Pagan ritual, by contrast, has meaning only in terms of its impact upon the one performing the ritual. The ritual itself lacks intrinsic meaning.
The Rav viewed the new feminist ritual as essentially neo-pagan. He did not doubt for a moment that women pushing to wear tallitot and tefillin and to read from the Torah were sincere – i.e., that they wanted to do so very much. Nor did he deny that women experienced something when doing so. Rather he rejected subjective spiritual experience as the basis of Jewish ritual.
German Protestant theology picked up from paganism the idea that religious practice is validated only by the emotional response it engenders. And Friederich Schleiermacher’s elevation of subjective religious intuition and feeling was seized upon by classical German Reform as a means of attacking objective Jewish law.
Jewish feminism today runs the risk of heading down the same path. Eleven years ago, I spent several hours in private conversation with two leaders of the then nascent Women of the Wall. Both women described themselves as mitzvah observant, but they did not speak the traditional language of Halacha, which views us as drawing close to G-d through the choice to submit to His Will.
Instead they stressed repeatedly their need for self-expression and self-fulfillment, and assumed, after the modern fashion, that the sincerity of their desires automatically validated them. (For that reason, they were not even prepared to say that a Jews for "J" group at the Kotel would be illegitimate.)
Even the question, "What is ultimately determinative for you, your will or G-d’s?," I was told is too complex to answer. But the answer begins, said one of the women, "Insofar as I was created in the Divine Image, I feel myself in continuous dialogue with G-d ." The dichotomy between her will and G-d’s was, for her, an artificial one.
To reject subjective emotions as the ultimate arbiter of Jewish religious practice, however, does not mean that only the objective act has halachic significance. The intention with which we perform an action often determines its validity. For instance, a woman is not obligated in the mitzvos of tefillin or tzitzis because both are time bound commandments.
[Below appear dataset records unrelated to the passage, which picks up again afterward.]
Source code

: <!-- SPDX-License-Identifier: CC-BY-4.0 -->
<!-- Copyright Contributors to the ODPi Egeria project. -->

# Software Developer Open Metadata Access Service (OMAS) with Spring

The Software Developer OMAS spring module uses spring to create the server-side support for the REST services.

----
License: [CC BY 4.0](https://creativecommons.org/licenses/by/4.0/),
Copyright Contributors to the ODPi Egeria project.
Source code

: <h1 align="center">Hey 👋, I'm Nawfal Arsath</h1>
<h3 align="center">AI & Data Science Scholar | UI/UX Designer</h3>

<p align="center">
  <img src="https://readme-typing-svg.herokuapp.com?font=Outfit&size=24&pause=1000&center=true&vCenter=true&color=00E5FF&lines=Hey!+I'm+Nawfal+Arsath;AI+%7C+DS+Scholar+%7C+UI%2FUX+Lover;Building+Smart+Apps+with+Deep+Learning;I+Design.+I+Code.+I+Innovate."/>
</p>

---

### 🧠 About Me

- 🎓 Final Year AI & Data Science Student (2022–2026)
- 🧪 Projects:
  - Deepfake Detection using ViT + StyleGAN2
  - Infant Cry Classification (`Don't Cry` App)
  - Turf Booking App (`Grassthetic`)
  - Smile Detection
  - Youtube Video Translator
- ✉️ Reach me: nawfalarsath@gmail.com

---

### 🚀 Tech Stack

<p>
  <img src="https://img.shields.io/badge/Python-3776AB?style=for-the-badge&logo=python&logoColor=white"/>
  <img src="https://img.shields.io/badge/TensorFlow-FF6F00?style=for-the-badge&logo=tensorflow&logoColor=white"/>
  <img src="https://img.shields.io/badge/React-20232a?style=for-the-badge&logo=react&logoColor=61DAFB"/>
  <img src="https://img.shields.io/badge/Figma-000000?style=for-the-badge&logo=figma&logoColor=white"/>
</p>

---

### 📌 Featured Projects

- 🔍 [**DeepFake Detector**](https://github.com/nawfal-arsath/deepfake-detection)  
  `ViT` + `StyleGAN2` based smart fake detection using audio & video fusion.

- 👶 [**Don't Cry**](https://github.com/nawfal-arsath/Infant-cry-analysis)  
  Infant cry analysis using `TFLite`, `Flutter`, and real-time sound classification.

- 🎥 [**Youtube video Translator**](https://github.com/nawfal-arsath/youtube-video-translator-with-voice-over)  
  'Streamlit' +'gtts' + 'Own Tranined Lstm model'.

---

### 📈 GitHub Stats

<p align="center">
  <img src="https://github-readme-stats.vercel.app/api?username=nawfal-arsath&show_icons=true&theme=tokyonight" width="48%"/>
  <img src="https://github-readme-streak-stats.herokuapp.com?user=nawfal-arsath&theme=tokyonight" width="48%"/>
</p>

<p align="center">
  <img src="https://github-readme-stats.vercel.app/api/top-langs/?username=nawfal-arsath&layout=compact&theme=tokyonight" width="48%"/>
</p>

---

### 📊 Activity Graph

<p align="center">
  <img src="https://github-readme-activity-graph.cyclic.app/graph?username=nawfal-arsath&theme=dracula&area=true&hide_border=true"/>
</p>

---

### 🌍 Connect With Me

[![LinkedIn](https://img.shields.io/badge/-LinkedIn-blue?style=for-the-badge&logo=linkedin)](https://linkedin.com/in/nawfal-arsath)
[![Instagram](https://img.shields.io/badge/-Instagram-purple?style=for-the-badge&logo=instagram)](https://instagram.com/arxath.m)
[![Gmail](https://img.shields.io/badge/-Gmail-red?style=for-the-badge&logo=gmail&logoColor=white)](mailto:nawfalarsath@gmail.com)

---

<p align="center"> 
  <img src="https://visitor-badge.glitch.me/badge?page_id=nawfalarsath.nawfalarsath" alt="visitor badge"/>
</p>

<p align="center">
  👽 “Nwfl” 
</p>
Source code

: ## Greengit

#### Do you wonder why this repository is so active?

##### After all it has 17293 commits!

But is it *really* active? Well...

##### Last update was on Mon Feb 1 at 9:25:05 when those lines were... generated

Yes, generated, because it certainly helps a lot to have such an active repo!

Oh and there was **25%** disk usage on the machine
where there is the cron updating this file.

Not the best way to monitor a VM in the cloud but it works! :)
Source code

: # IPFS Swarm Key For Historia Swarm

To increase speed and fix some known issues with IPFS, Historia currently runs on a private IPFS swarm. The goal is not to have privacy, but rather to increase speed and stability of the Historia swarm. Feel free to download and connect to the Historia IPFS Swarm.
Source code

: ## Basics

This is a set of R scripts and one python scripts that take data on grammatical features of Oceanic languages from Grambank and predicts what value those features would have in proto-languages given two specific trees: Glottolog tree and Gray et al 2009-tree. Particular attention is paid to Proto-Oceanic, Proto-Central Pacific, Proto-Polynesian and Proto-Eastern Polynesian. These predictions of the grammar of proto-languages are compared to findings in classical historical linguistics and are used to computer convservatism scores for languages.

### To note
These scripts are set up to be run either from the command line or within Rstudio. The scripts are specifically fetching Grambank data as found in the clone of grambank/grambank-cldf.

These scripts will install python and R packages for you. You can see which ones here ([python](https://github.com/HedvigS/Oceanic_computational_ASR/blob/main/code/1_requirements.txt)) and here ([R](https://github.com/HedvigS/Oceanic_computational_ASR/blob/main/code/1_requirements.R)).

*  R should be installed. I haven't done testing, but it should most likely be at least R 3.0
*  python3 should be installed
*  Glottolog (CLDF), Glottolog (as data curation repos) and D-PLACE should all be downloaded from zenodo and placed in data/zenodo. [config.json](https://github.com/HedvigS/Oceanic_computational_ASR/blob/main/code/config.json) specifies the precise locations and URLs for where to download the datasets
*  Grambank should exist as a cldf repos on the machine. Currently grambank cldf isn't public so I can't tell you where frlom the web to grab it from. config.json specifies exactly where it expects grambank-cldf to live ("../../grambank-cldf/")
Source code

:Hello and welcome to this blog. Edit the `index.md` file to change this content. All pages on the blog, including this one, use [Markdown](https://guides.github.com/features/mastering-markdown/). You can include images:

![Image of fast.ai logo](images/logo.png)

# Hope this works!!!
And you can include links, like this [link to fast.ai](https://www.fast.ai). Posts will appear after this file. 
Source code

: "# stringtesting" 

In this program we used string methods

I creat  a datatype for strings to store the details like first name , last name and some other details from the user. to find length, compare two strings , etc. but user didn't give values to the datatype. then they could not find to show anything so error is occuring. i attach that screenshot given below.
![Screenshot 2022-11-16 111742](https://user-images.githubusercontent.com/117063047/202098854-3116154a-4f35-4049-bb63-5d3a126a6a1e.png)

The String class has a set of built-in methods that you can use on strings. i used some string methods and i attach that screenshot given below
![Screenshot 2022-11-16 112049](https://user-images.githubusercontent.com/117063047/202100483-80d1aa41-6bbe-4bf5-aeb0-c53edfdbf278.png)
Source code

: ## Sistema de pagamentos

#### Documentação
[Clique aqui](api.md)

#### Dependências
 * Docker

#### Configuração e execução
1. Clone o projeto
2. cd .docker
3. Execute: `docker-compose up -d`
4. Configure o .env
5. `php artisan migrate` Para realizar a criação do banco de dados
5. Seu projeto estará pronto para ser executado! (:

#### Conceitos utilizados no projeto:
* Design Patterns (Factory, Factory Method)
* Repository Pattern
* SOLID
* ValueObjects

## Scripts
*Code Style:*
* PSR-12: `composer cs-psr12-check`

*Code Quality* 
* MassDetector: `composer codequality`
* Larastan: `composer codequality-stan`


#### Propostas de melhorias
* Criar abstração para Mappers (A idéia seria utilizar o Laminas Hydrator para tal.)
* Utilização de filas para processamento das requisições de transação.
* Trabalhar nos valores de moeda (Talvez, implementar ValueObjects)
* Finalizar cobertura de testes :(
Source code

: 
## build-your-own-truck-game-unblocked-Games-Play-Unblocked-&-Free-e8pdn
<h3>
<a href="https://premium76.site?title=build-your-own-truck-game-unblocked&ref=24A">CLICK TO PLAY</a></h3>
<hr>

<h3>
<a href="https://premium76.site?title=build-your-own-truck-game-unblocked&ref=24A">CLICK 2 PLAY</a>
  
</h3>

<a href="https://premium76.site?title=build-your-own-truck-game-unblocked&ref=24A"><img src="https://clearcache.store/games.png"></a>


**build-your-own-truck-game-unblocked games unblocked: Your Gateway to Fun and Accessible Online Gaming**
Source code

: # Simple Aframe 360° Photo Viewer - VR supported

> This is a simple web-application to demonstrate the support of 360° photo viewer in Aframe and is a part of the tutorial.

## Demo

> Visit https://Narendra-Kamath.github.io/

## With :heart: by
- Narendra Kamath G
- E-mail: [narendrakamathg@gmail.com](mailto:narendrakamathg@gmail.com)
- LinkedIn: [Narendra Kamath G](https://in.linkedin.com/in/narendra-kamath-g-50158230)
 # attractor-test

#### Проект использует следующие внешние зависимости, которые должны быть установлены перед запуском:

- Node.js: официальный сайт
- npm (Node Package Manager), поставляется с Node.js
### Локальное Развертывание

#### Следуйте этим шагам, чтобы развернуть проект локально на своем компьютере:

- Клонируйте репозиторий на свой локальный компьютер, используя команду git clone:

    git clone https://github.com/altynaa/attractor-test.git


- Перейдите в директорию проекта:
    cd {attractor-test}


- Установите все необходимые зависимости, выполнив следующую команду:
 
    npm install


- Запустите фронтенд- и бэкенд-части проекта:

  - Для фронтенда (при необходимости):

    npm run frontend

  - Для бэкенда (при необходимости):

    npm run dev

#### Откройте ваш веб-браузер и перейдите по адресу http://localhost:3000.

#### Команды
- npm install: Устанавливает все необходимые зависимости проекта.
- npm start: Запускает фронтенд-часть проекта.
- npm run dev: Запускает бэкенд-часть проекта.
Nevertheless women may perform time bound mitzvos and even recite a blessing on their performance. Thus the act of wearing a tallit is not proscribed. It all depends on why a women insists on wearing one. If she views the Torah’s exemption of women from time-bound mitzvos as inherently sexist and rejects all halachic distinctions between men and women, then her act is a denial of the Torah. The same would be true if she suffers from what Shira Schmidt has aptly termed "Tallis-envy," and believes that a woman’s prayers are only heard if she prays as a man.
There is a simple litmus test to determine whether the action is motivated by the craving to draw close to G-d through His mitzvos – the same desire that caused Moses to beg to be allowed to enter the Land – or by the desire to make a statement fundamentally at odds with the Torah. Is the woman in question already meticulous about every aspect of the mitzvos incumbent upon her or is she particularly drawn to those mitzvos traditionally performed by men?
No one was ever more sincere than the 250 followers of Korach. They rallied under the banner, "The entire nation is holy," and sought, as today, to uproot all distinctions between different groups in religious practice. Though warned by Moses that only one of those who brought the incense offering would be chosen and that the others would suffer the same fate as Nadav and Avihu, who decided to create their own forms of Divine service, their desire to bring the incense was so great that they were willing to give up their lives to do so (according to the interpretation of Rabbi Naftali Tzvi Yehudah Berlin).
They paid with their lives. Their incense pans were then gathered and fashioned into a permanent reminder that it is G-d, not we, Who determines the form of our relationship. Without acknowledging that fact, all the sincerity in the world will not help.